Exercise goal ▸ For each line below with the word "Changelog", write out a copy.

Given entries ▸
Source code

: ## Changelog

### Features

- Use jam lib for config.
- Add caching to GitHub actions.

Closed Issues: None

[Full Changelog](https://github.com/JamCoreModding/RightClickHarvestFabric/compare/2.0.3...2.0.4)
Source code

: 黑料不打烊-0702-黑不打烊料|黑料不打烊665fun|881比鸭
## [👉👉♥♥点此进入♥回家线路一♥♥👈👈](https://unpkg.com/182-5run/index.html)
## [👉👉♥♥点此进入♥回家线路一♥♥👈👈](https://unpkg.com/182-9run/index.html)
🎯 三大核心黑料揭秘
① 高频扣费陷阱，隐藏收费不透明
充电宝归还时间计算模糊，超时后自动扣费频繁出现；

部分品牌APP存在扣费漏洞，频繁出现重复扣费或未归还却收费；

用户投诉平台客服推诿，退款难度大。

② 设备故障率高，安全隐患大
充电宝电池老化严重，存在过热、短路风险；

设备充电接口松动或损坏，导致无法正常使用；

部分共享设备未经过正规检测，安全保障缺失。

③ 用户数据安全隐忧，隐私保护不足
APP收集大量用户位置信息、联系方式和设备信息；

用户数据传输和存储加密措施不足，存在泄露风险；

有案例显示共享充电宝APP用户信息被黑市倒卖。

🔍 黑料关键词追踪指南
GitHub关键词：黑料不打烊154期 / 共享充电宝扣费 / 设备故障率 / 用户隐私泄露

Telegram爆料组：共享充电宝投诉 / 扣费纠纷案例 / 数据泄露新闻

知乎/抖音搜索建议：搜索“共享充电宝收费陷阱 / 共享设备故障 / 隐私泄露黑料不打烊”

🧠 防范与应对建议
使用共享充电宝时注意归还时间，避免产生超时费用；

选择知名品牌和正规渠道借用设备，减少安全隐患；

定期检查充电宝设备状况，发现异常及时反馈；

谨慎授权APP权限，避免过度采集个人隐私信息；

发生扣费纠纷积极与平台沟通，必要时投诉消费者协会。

* * *

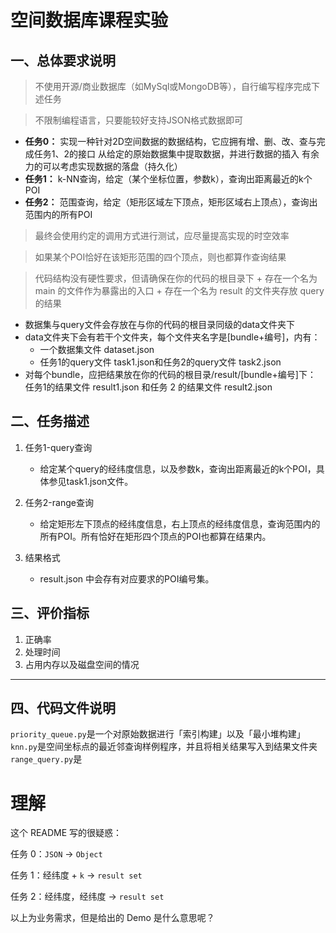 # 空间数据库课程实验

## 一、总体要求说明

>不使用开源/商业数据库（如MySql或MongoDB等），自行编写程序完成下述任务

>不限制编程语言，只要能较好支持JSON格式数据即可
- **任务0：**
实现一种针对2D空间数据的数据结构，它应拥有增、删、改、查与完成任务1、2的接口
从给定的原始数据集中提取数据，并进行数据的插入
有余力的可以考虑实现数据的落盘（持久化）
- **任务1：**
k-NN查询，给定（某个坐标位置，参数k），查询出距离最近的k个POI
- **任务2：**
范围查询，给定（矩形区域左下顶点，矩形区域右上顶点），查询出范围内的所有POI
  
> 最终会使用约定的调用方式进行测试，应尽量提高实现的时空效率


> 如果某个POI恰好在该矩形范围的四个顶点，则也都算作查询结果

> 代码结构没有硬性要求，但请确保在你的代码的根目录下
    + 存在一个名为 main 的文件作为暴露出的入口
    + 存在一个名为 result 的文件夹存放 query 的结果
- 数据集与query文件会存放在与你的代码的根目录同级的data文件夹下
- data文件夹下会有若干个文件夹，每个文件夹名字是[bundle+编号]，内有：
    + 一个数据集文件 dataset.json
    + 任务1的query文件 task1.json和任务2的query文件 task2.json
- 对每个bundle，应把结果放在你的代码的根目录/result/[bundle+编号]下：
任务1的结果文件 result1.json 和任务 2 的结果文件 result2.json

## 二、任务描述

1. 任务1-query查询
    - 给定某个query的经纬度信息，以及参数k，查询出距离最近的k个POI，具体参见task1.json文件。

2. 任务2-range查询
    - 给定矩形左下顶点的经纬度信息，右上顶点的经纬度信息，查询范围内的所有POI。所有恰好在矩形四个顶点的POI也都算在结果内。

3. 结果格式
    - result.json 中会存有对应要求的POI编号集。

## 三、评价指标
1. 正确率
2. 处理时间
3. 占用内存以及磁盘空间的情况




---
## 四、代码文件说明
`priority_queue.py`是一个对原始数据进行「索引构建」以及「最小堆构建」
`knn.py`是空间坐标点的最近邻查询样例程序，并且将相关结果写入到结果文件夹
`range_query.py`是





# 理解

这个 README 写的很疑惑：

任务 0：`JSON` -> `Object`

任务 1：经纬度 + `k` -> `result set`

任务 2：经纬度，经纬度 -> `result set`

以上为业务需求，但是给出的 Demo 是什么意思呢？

Finished exercise ▸
: ## Changelog
[Full Changelog](https://github.com/JamCoreModding/RightClickHarvestFabric/compare/2.0.3...2.0.4)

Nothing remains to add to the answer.